▸ WHAT YOU HAVE TO DO
Stop after the line with "- makeBridge". Up to that point, output every line of the listing below exactly from the first one onward, skipping pictures.

SOURCE RECORDS START

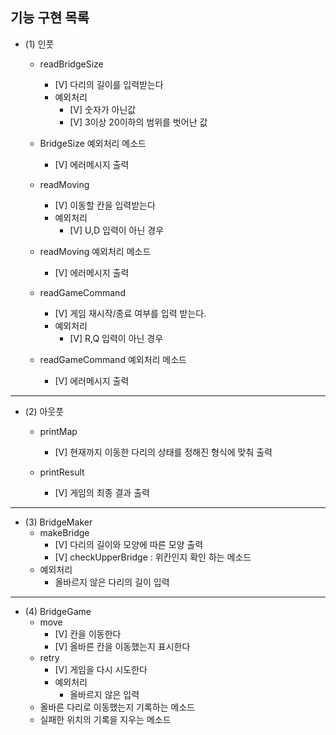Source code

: ## 기능 구현 목록

- (1) 인풋
  - readBridgeSize
    - [V] 다리의 길이를 입력받는다
    - 예외처리
      - [V] 숫자가 아닌값
      - [V] 3이상 20이하의 범위를 벗어난 값
  - BridgeSize 예외처리 메소드
    - [V] 에러메시지 출력

  - readMoving
    - [V] 이동할 칸을 입력받는다
    - 예외처리
      - [V] U,D 입력이 아닌 경우
  - readMoving 예외처리 메소드
    - [V] 에러메시지 출력

  - readGameCommand
    - [V] 게임 재시작/종료 여부를 입력 받는다.
    - 예외처리
      - [V] R,Q 입력이 아닌 경우
  - readGameCommand 예외처리 메소드
    - [V] 에러메시지 출력
---
  - (2) 아웃풋
    - printMap
      - [V] 현재까지 이동한 다리의 상태를 정해진 형식에 맞춰 출력
    
    - printResult
      - [V] 게임의 최종 결과 출력
---
  - (3) BridgeMaker
    - makeBridge
      - [V] 다리의 길이와 모양에 따른 모양 출력
      - [V] checkUpperBridge : 위칸인지 확인 하는 메소드
    - 예외처리
      - 올바르지 않은 다리의 길이 입력
      
---
  - (4) BridgeGame
    - move
      - [V] 칸을 이동한다
      - [V] 올바른 칸을 이동했는지 표시한다
    - retry
       - [V] 게임을 다시 시도한다
       - 예외처리
         - 올바르지 않은 입력
    - 올바른 다리로 이동했는지 기록하는 메소드
    - 실패한 위치의 기록을 지우는 메소드
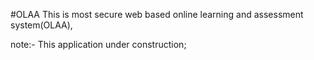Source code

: #OLAA
This is most secure web based online learning and assessment system(OLAA),

note:- This application under construction;
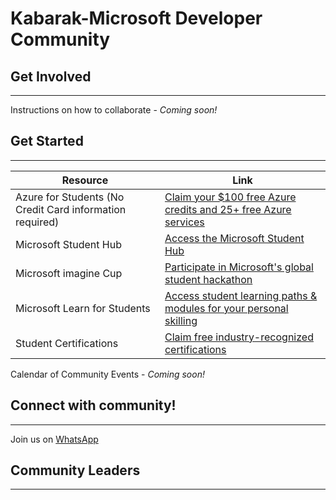 # Kabarak-Microsoft Developer Community

## Get Involved
----
Instructions on how to collaborate - _Coming soon!_

## Get Started
----

| Resource | Link |
| --------------| ---------------------| 
| Azure for Students (No Credit Card information required) | [Claim your $100 free Azure credits and 25+ free Azure services](https://azure.microsoft.com/en-us/free/students/?WT.mc_id=academic-83207-juliamuiruri) 
| Microsoft Student Hub | [Access the Microsoft Student Hub](https://learn.microsoft.com/en-gb/training/student-hub/?WT.mc_id=academic-83207-juliamuiruri) |
| Microsoft imagine Cup | [Participate in Microsoft's global student hackathon](https://imaginecup.microsoft.com/en-us/Events/?WT.mc_id=academic-83207-juliamuiruri) |
| Microsoft Learn for Students | [Access student learning paths & modules for your personal skilling ](https://learn.microsoft.com/en-us/training/browse/?WT.mc_id=academic-83207-juliamuiruri%2F%3Froles%3Dstudent) |
| Student Certifications | [Claim free industry-recognized certifications ](https://learn.microsoft.com/en-us/training/student-hub/certifications?WT.mc_id=academic-83207-juliamuiruri) |

Calendar of Community Events - _Coming soon!_

## Connect with community!
----
Join us on [WhatsApp](https://chat.whatsapp.com/JrM1lj5ls9iKSl6AKp3qaO)

## Community Leaders
----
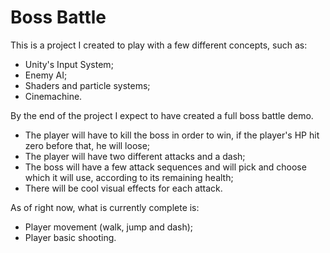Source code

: # Boss Battle
This is a project I created to play with a few different concepts, such as:
- Unity's Input System;
- Enemy AI;
- Shaders and particle systems;
- Cinemachine.

By the end of the project I expect to have created a full boss battle demo.
- The player will have to kill the boss in order to win, if the player's HP hit zero before that, he will loose;
- The player will have two different attacks and a dash;
- The boss will have a few attack sequences and will pick and choose which it will use, according to its remaining health;
- There will be cool visual effects for each attack.

As of right now, what is currently complete is:
- Player movement (walk, jump and dash);
- Player basic shooting.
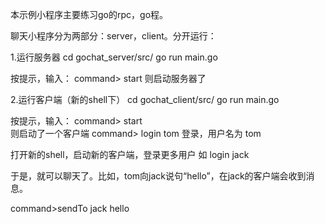 
本示例小程序主要练习go的rpc，go程。

聊天小程序分为两部分：server，client。分开运行：

1.运行服务器
  cd gochat_server/src/ 
  go run main.go
  
  按提示，输入：
  command> start
  则启动服务器了

2.运行客户端（新的shell下）
  cd gochat_client/src/ 
  go run main.go

  按提示，输入：
  command> start  
  则启动了一个客户端
  command> login tom
  登录，用户名为 tom
  
  打开新的shell，启动新的客户端，登录更多用户
  如 login jack
  
  于是，就可以聊天了。比如，tom向jack说句“hello”，在jack的客户端会收到消息。
  
  command>sendTo jack hello
  


  
  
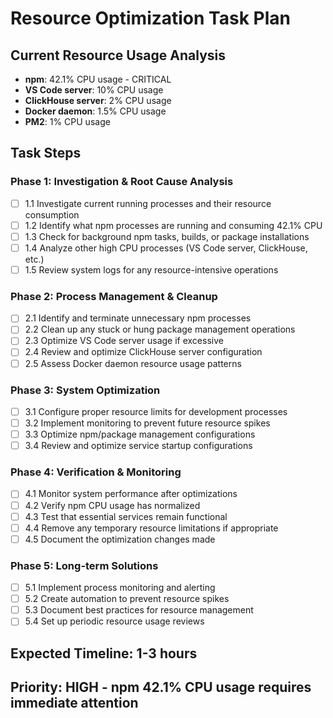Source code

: # Resource Optimization Task Plan

## Current Resource Usage Analysis
- **npm**: 42.1% CPU usage - CRITICAL
- **VS Code server**: 10% CPU usage
- **ClickHouse server**: 2% CPU usage  
- **Docker daemon**: 1.5% CPU usage
- **PM2**: 1% CPU usage

## Task Steps

### Phase 1: Investigation & Root Cause Analysis
- [ ] 1.1 Investigate current running processes and their resource consumption
- [ ] 1.2 Identify what npm processes are running and consuming 42.1% CPU
- [ ] 1.3 Check for background npm tasks, builds, or package installations
- [ ] 1.4 Analyze other high CPU processes (VS Code server, ClickHouse, etc.)
- [ ] 1.5 Review system logs for any resource-intensive operations

### Phase 2: Process Management & Cleanup
- [ ] 2.1 Identify and terminate unnecessary npm processes
- [ ] 2.2 Clean up any stuck or hung package management operations
- [ ] 2.3 Optimize VS Code server usage if excessive
- [ ] 2.4 Review and optimize ClickHouse server configuration
- [ ] 2.5 Assess Docker daemon resource usage patterns

### Phase 3: System Optimization
- [ ] 3.1 Configure proper resource limits for development processes
- [ ] 3.2 Implement monitoring to prevent future resource spikes
- [ ] 3.3 Optimize npm/package management configurations
- [ ] 3.4 Review and optimize service startup configurations

### Phase 4: Verification & Monitoring
- [ ] 4.1 Monitor system performance after optimizations
- [ ] 4.2 Verify npm CPU usage has normalized
- [ ] 4.3 Test that essential services remain functional
- [ ] 4.4 Remove any temporary resource limitations if appropriate
- [ ] 4.5 Document the optimization changes made

### Phase 5: Long-term Solutions
- [ ] 5.1 Implement process monitoring and alerting
- [ ] 5.2 Create automation to prevent resource spikes
- [ ] 5.3 Document best practices for resource management
- [ ] 5.4 Set up periodic resource usage reviews

## Expected Timeline: 1-3 hours
## Priority: HIGH - npm 42.1% CPU usage requires immediate attention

SOURCE RECORDS END

▸ SOLUTION FOR THIS TASK
Source code

: ## 기능 구현 목록

- (1) 인풋
  - readBridgeSize
    - [V] 다리의 길이를 입력받는다
    - 예외처리
      - [V] 숫자가 아닌값
      - [V] 3이상 20이하의 범위를 벗어난 값
  - BridgeSize 예외처리 메소드
    - [V] 에러메시지 출력

  - readMoving
    - [V] 이동할 칸을 입력받는다
    - 예외처리
      - [V] U,D 입력이 아닌 경우
  - readMoving 예외처리 메소드
    - [V] 에러메시지 출력

  - readGameCommand
    - [V] 게임 재시작/종료 여부를 입력 받는다.
    - 예외처리
      - [V] R,Q 입력이 아닌 경우
  - readGameCommand 예외처리 메소드
    - [V] 에러메시지 출력
---
  - (2) 아웃풋
    - printMap
      - [V] 현재까지 이동한 다리의 상태를 정해진 형식에 맞춰 출력
    
    - printResult
      - [V] 게임의 최종 결과 출력
---
  - (3) BridgeMaker
    - makeBridge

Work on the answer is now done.